COVID-19 and SARS-CoV-2 on TWiV

I’ve been delinquent in posting recent episodes of This Week in Virology here. They are all focused on SARS-CoV-2 and the disease it causes, COVID-19. Here is a list:

TWiV Special: Coronavirus update with Mark Denison, MD

Pediatric infectious disease physician and coronavirologist Mark Denison joins Vincent for a discussion of COVID-19 and SARS-CoV-2 with an emphasis on antiviral therapeutics.

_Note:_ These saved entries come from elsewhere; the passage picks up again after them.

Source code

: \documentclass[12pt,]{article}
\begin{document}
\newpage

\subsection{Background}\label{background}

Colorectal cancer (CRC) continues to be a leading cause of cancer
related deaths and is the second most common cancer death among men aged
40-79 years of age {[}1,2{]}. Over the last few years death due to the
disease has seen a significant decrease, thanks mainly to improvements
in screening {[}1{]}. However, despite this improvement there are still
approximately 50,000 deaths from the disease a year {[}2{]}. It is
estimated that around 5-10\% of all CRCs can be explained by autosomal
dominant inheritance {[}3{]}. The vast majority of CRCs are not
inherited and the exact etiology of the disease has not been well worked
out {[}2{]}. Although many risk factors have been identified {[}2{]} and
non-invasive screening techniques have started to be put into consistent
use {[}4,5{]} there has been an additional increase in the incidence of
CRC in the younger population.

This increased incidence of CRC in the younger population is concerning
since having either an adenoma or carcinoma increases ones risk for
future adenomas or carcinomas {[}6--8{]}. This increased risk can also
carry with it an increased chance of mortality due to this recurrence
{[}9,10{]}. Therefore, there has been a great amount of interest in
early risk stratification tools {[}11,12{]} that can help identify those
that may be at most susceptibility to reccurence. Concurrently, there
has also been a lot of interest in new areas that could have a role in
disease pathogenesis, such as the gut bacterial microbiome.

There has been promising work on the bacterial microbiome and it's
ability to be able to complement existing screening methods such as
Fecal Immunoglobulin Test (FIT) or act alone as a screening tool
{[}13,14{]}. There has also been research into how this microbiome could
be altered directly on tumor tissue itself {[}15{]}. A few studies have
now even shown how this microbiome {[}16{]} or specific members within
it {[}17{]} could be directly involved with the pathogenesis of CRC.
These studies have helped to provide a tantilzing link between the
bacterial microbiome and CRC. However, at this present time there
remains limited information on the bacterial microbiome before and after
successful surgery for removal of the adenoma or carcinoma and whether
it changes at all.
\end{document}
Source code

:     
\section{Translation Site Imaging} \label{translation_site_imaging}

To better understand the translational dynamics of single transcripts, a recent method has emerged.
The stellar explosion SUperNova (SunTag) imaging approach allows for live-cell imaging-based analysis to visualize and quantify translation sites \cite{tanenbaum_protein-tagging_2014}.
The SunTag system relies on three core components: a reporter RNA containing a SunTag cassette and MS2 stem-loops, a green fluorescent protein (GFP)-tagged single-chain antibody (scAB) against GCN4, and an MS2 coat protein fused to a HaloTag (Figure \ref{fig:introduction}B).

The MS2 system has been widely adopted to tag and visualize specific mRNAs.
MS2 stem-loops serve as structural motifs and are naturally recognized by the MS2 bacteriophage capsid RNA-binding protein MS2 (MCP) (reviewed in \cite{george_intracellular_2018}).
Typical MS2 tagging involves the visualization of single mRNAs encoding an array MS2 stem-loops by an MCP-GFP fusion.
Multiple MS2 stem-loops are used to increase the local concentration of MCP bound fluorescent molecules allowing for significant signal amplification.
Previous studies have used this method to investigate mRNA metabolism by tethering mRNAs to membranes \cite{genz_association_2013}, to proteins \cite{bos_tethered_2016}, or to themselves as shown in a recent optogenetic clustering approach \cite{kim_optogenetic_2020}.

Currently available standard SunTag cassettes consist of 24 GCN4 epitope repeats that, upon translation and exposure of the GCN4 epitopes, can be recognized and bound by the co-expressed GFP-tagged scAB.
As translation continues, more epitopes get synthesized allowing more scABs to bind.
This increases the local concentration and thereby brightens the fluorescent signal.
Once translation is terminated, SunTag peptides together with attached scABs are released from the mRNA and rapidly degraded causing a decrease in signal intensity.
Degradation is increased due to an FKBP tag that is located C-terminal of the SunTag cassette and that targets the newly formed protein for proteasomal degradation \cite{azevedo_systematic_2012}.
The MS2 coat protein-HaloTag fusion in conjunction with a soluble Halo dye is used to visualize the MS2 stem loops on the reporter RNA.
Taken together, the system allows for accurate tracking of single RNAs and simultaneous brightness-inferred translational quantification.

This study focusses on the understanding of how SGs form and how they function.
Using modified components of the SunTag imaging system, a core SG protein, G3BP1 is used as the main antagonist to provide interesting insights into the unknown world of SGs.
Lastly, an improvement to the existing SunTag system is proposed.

TWiV 593: Coronavirus update – flatten the curve

Daniel Griffin joins Ori and the TWiV team for an update on the SARS-CoV-2 pandemic, including gastrointestinal illness associated with infection, use of hydroxychloroquine and other antivirals, his experiences treating many patients in the New York area, and much more.

 

TWiV 592: Coronavirus update – dangerous curve ahead

Ori joins TWiV for an update on the SARS-CoV-2 pandemic, including scary modeling, clinical trials for antivirals and vaccines, asymptomatic transmission, and much more inspired by listener email.

 

TWiV Special: SARS-CoV-2 epidemiology with Stephen Morse

Epidemiologist Stephen Morse joins Vincent to discuss epidemiology of SARS-CoV-2 and preparedness for the COVID-19 pandemic.

 

TWiV Special: A medical student perspective on COVID-19

Ori Lieberman joins Vincent to discuss COVID-19, the disease caused by SARS-CoV-2, gleaned from his experience during clinical rotations in medical school.

{ 4 comments… add one }
  • Benjamin Blumberg 27 March 2020, 7:50 pm

    On the basis of 30 years bench experience with VSV, Sendai virus, measles virus, HIV-1/AIDS and HHV-6, I offer this remedy to ease the disease course in people already seriously infected with the new Coronavirus SARS-CoV-2:

    Take one teaspoonful of CsCl (cesium chloride) mixed in a glass of water (or better, in a glass of orange juice or tomato juice to hide the saltiness), wait 4-6 hours, then take a half-teaspoonful of KCl (potassium chloride) in juice, or eat a banana. The CsCl “bends” the viral polymerase and slows the viral rate of replication allowing the immune system to catch up. CsCl is currently FDA approved for clinical use (to reduce cachexia in late stage cancer patients), but has a serious side effect: it causes hypokalemia (low blood potassium, with attendant cardiac problems) when taken on a chronic basis. Therefore, patients should not take more than 3 doses of CsCl. The KCl and the banana (which is full of potassium) are taken to rebalance the electrolytes. CsCl and KCL are not prescription items, but are hard to find in pharmacies. They can be ordered online from e.g. Amazon.com. One teaspoonful of CsCl weighs about 19 grams; a half-teaspoonful of KCl weighs about 8 grams. To further boost the immune system, take multiple doses of AirBorne, which can be found in most pharmacies.
    This virus will continue to spread for three reasons. 1. SARS-CoV-2 is as infectious as measles or flu. 2. The 20-day incubation period for the virus means that there will be a LOT of infected but symptom-free people walking about. 3. At the moment, there is virtually no “herd immunity” in our population; everyone is susceptible. According to the theory of “herd immunity”, this epidemic will not stop spreading until 80-86% of the population acquires immunity, either through natural disease or through vaccination. An RNA vaccine may be ready in six months to a year, and I think it will work. However, SARS-CoV-2 has reportedly already thrown off a mutant, as RNA viruses do because the viral RNA polymerase lacks an editing function, and by the time the vaccine is ready it may no longer neutralize the circulating virus strain. Meanwhile, the CsCl remedy targets the viral RNA polymerase which does not mutate, it is ready NOW, it will ease the disease course, and might save your life.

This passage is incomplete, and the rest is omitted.